[Information supplied Boundary: Start]

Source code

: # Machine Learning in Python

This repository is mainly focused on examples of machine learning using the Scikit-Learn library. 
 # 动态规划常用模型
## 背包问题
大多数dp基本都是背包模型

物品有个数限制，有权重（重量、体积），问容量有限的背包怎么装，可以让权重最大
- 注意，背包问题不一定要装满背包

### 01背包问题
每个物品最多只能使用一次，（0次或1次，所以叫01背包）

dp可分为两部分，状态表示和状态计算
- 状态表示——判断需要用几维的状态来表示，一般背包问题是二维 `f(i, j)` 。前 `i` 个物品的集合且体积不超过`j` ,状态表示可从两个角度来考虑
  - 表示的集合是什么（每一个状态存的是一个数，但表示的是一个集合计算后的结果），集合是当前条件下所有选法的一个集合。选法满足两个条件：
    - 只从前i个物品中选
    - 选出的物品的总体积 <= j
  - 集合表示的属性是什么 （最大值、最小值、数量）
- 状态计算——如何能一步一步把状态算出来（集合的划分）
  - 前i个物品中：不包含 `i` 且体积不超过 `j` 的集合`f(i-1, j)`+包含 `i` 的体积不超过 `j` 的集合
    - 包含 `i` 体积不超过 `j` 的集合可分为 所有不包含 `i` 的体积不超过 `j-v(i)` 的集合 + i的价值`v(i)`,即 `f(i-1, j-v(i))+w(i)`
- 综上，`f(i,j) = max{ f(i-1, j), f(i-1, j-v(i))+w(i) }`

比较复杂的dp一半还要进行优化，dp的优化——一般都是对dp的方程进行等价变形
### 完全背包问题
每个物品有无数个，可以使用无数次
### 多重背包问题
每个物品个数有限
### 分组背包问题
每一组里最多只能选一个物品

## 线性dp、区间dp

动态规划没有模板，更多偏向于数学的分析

[Information supplied Boundary: End]

* Task to complete *
Write out each line of the data that holds the string "的体积不超过".

* Task output *
  - 前i个物品中：不包含 `i` 且体积不超过 `j` 的集合`f(i-1, j)`+包含 `i` 的体积不超过 `j` 的集合
    - 包含 `i` 体积不超过 `j` 的集合可分为 所有不包含 `i` 的体积不超过 `j-v(i)` 的集合 + i的价值`v(i)`,即 `f(i-1, j-v(i))+w(i)`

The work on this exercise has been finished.